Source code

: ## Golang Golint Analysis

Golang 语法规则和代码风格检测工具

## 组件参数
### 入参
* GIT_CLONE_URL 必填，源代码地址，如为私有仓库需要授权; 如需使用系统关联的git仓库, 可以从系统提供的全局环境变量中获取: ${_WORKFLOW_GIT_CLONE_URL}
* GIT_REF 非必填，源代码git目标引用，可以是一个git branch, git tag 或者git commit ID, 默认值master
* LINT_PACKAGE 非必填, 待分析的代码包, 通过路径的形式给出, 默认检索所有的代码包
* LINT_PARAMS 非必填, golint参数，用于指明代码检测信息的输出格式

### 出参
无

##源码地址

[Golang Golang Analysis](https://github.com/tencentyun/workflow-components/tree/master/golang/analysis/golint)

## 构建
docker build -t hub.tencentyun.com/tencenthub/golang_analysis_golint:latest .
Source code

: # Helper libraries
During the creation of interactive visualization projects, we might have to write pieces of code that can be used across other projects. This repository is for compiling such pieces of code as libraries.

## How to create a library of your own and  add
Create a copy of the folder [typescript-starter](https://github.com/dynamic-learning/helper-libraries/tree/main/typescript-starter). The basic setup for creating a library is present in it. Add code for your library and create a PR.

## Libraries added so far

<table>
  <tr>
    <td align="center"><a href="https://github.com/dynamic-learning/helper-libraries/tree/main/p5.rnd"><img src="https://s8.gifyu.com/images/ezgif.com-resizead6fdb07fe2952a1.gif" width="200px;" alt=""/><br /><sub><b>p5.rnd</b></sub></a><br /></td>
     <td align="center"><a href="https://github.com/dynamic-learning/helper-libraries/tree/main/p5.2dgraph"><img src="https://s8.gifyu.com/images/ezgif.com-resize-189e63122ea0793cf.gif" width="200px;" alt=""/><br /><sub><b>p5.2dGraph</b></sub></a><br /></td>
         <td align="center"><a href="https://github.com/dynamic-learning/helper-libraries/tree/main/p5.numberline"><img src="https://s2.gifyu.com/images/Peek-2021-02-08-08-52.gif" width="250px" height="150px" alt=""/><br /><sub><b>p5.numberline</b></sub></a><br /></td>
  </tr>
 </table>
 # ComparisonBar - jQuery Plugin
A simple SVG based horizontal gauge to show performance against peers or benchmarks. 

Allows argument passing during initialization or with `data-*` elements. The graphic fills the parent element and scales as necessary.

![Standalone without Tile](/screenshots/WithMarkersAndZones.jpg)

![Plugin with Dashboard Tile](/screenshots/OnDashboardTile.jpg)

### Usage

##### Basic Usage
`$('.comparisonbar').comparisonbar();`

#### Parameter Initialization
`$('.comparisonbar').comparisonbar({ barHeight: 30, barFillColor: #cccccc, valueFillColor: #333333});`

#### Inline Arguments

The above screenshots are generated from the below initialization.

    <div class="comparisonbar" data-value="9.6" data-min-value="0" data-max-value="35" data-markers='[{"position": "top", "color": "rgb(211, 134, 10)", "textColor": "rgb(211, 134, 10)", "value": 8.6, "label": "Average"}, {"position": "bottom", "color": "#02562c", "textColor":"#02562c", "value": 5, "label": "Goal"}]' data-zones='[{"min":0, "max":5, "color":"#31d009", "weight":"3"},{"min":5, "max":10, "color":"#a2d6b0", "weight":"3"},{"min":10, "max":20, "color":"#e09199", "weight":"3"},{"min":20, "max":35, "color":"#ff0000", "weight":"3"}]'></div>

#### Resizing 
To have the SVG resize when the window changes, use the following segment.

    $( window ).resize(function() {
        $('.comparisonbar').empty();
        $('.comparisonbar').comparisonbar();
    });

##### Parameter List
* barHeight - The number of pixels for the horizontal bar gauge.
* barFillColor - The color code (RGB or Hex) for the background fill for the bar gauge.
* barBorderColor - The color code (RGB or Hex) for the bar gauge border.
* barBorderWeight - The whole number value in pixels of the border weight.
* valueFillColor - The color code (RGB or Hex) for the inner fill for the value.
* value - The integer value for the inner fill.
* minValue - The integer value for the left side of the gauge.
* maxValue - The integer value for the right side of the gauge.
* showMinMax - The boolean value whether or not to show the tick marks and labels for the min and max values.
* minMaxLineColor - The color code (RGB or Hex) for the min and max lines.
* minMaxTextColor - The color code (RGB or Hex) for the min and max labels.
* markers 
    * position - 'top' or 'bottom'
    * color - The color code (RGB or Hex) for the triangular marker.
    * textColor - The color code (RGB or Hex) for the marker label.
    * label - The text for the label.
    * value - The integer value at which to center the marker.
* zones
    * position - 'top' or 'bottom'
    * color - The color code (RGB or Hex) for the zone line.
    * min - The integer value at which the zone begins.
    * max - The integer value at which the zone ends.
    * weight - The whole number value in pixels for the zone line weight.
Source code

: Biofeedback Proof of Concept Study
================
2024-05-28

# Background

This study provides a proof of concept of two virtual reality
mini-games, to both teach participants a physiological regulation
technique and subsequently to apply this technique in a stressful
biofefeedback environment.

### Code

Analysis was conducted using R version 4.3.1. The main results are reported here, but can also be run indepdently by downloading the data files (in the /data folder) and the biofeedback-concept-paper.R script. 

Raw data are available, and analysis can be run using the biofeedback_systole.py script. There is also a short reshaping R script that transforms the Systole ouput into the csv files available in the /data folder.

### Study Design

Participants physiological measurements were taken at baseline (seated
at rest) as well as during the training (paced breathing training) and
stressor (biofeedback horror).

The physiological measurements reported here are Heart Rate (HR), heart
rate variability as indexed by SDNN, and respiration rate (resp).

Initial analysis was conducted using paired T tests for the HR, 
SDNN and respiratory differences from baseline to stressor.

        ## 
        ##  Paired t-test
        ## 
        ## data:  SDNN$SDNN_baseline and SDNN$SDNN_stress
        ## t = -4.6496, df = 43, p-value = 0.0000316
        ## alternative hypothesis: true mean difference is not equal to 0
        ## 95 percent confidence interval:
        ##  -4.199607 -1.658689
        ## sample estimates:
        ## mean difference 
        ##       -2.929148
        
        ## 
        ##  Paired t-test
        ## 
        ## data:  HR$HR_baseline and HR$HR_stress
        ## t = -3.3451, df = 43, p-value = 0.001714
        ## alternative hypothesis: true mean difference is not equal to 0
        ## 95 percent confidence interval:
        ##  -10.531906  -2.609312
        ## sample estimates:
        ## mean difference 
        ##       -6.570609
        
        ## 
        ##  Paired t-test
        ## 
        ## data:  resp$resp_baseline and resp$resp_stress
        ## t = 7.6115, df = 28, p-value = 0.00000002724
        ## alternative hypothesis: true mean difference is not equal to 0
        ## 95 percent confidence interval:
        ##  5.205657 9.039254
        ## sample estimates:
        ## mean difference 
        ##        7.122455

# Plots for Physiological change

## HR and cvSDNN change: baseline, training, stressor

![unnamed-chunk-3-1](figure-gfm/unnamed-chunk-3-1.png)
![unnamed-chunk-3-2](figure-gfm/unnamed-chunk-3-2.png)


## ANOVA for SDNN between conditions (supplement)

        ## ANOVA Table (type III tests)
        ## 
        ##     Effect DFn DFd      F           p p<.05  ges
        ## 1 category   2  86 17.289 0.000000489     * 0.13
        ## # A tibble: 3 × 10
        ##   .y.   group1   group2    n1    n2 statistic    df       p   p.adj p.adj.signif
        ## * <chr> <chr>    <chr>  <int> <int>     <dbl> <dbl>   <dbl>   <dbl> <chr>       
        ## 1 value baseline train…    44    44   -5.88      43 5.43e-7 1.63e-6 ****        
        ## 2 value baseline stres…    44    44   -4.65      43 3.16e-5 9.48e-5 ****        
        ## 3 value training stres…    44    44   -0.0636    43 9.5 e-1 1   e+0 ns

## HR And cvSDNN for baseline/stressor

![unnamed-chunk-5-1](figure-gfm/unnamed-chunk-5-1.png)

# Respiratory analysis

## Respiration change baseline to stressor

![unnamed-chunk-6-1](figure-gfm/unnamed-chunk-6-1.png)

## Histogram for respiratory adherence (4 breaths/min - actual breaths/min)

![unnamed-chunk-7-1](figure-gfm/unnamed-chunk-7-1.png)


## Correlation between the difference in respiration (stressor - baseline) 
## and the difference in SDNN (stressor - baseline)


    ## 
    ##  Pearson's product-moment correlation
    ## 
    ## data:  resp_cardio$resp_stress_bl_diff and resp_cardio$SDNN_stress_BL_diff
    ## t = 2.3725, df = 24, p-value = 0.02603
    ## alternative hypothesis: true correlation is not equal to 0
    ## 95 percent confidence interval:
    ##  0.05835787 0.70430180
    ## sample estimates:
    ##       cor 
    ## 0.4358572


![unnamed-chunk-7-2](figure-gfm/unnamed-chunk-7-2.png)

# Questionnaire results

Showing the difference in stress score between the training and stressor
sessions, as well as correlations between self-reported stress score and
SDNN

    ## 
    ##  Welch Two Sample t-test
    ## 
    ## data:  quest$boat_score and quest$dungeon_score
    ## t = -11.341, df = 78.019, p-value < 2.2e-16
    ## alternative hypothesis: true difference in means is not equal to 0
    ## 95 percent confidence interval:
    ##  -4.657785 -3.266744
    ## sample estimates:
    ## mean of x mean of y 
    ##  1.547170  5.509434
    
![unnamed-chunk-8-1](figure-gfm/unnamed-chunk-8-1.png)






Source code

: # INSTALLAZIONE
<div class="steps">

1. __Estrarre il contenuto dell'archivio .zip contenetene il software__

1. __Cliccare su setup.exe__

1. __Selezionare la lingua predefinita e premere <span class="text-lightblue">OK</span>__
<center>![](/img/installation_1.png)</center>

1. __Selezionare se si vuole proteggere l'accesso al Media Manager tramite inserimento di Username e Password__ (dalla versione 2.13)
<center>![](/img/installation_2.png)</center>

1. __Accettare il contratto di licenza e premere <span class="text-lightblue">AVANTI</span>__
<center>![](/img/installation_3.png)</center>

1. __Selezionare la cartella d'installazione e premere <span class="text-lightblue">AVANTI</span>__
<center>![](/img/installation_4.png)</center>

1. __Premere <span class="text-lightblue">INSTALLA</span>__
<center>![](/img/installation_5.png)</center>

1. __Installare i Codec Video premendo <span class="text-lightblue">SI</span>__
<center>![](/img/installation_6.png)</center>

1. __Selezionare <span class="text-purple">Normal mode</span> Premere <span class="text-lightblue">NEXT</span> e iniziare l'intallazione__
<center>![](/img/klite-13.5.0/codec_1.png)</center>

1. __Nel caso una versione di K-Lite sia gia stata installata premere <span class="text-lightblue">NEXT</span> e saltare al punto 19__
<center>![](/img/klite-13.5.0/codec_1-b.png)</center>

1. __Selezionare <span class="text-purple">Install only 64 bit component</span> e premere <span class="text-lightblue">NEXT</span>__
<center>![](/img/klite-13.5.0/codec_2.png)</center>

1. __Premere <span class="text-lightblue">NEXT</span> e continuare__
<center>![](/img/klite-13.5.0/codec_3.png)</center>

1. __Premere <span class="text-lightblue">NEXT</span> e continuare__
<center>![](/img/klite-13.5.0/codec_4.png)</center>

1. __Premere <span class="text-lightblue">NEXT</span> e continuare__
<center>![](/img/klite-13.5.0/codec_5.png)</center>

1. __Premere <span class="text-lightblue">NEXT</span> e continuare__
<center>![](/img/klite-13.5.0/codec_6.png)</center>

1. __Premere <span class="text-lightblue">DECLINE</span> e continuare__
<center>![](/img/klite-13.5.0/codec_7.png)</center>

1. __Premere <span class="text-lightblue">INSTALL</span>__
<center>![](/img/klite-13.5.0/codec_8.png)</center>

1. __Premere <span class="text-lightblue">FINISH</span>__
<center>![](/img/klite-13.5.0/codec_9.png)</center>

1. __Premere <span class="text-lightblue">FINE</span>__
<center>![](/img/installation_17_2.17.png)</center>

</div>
------------------------------------
-- Instructions for the task --
Copy out every line from the records that has the word "learning".

-- Response area --
Create a copy of the folder [typescript-starter](https://github.com/dynamic-learning/helper-libraries/tree/main/typescript-starter). The basic setup for creating a library is present in it. Add code for your library and create a PR.
    <td align="center"><a href="https://github.com/dynamic-learning/helper-libraries/tree/main/p5.rnd"><img src="https://s8.gifyu.com/images/ezgif.com-resizead6fdb07fe2952a1.gif" width="200px;" alt=""/><br /><sub><b>p5.rnd</b></sub></a><br /></td>
     <td align="center"><a href="https://github.com/dynamic-learning/helper-libraries/tree/main/p5.2dgraph"><img src="https://s8.gifyu.com/images/ezgif.com-resize-189e63122ea0793cf.gif" width="200px;" alt=""/><br /><sub><b>p5.2dGraph</b></sub></a><br /></td>
         <td align="center"><a href="https://github.com/dynamic-learning/helper-libraries/tree/main/p5.numberline"><img src="https://s2.gifyu.com/images/Peek-2021-02-08-08-52.gif" width="250px" height="150px" alt=""/><br /><sub><b>p5.numberline</b></sub></a><br /></td>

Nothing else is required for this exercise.